Inconsistent allocation with threads and function arguments in 1.12

In a large code suite, I’ve noticed substantial performance degradation using v1.12. I’m seeing large numbers of allocations in parts of the code that are threaded and involve passing functions as arguments to other functions (perhaps related to this Performance Tip). I tried playing around with how the functions being passed are defined and how the type of the function-as-argument gets defined, and the allocations can change dramatically. This is not true of the same code on v1.11, nor is it true if I remove the Thread.@threads in this section of the code. In the threaded v1.12, I also find that small changes the function definitions can greatly effect these results (reducing allocations in one call but increasing them in another).

Here’s a minimal example demonstrating the problem. I’ll show the results of demo() for v1.11 and v1.12, with and without the @threads in define_Y!().
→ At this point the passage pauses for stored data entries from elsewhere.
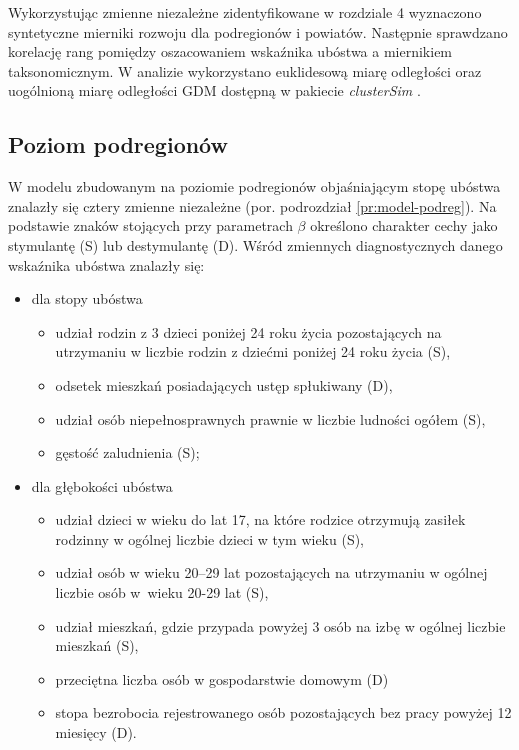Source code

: Wykorzystując zmienne niezależne zidentyfikowane w rozdziale 4 wyznaczono syntetyczne mierniki rozwoju dla podregionów i powiatów. Następnie sprawdzano korelację rang pomiędzy oszacowaniem wskaźnika ubóstwa a miernikiem taksonomicznym. W analizie wykorzystano euklidesową miarę odległości oraz uogólnioną miarę odległości GDM \citep{Jajuga2003} dostępną w pakiecie \textit{clusterSim} \citep{clustersim2017}.

\subsection{Poziom podregionów}

W modelu zbudowanym na poziomie podregionów objaśniającym stopę ubóstwa znalazły się cztery zmienne niezależne (por. podrozdział \ref{pr:model-podreg}). Na podstawie znaków stojących przy parametrach $\beta$ określono charakter cechy jako stymulantę (S) lub destymulantę (D). Wśród zmiennych diagnostycznych danego wskaźnika ubóstwa znalazły się:

\begin{itemize}
\item dla stopy ubóstwa
\begin{itemize}
\item udział rodzin z 3 dzieci poniżej 24 roku życia pozostających na utrzymaniu w liczbie rodzin z dziećmi poniżej 24 roku życia (S), 
\item odsetek mieszkań posiadających ustęp spłukiwany (D),
\item udział osób niepełnosprawnych prawnie w liczbie ludności ogółem (S),
\item gęstość zaludnienia (S);
\end{itemize}
\item dla głębokości ubóstwa
\begin{itemize}
\item udział dzieci w wieku do lat 17, na które rodzice otrzymują zasiłek rodzinny w ogólnej liczbie dzieci w tym wieku (S), 
\item udział osób w wieku 20--29 lat pozostających na utrzymaniu w ogólnej liczbie osób w~wieku 20-29 lat (S), 
\item udział mieszkań, gdzie przypada powyżej 3 osób na izbę w ogólnej liczbie mieszkań (S), 
\item przeciętna liczba osób w gospodarstwie domowym (D) 
\item stopa bezrobocia rejestrowanego osób pozostających bez pracy powyżej 12 miesięcy (D).
\end{itemize}
\end{itemize}

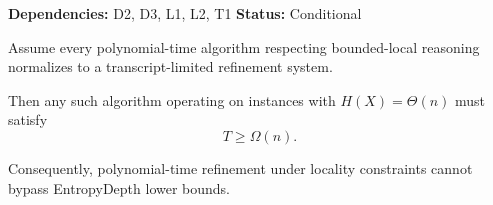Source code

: \begin{theorem}
\textbf{Dependencies: } D2, D3, L1, L2, T1
\textbf{Status: } Conditional

Assume every polynomial-time algorithm respecting bounded-local reasoning
normalizes to a transcript-limited refinement system.

Then any such algorithm operating on instances with
$H(X)=\Theta(n)$ must satisfy
\[
T \ge \Omega(n).
\]

Consequently, polynomial-time refinement under locality constraints
cannot bypass EntropyDepth lower bounds.
\end{theorem}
The main conclusions:

  • v1.12 threaded shows high variability between function definitions
  • v1.11 threaded shows no variability between function definitions
  • Both versions unthreaded show the same results for all function definitions

MWE

import Pkg; Pkg.activate(; temp=true)
Pkg.add(["BandedMatrices", "FillArrays", "BenchmarkTools"])

using BandedMatrices
using FillArrays
using LinearAlgebra
using BenchmarkTools
using Base.Threads

# --- Problem scaffold -----

# toy "physics" — just something smooth and nontrivial
g(x, X::Vector, c)  = exp(-c*x) * (1 + x) + sum(X) * 1e-6
h(x, X::Vector, c)  = c * exp(-c*x) + x

# even/odd "basis" and their X-derivatives (analytic for the toy basis)
sinm(m::Int, X::Real) = sin(m * π * X)
cosm(m::Int, X::Real) = cos(m * π * X)

D_sinm(m::Int, X::Real) =  m * π * cos(m * π * X)
D_cosm(m::Int, X::Real) = -m * π * sin(m * π * X)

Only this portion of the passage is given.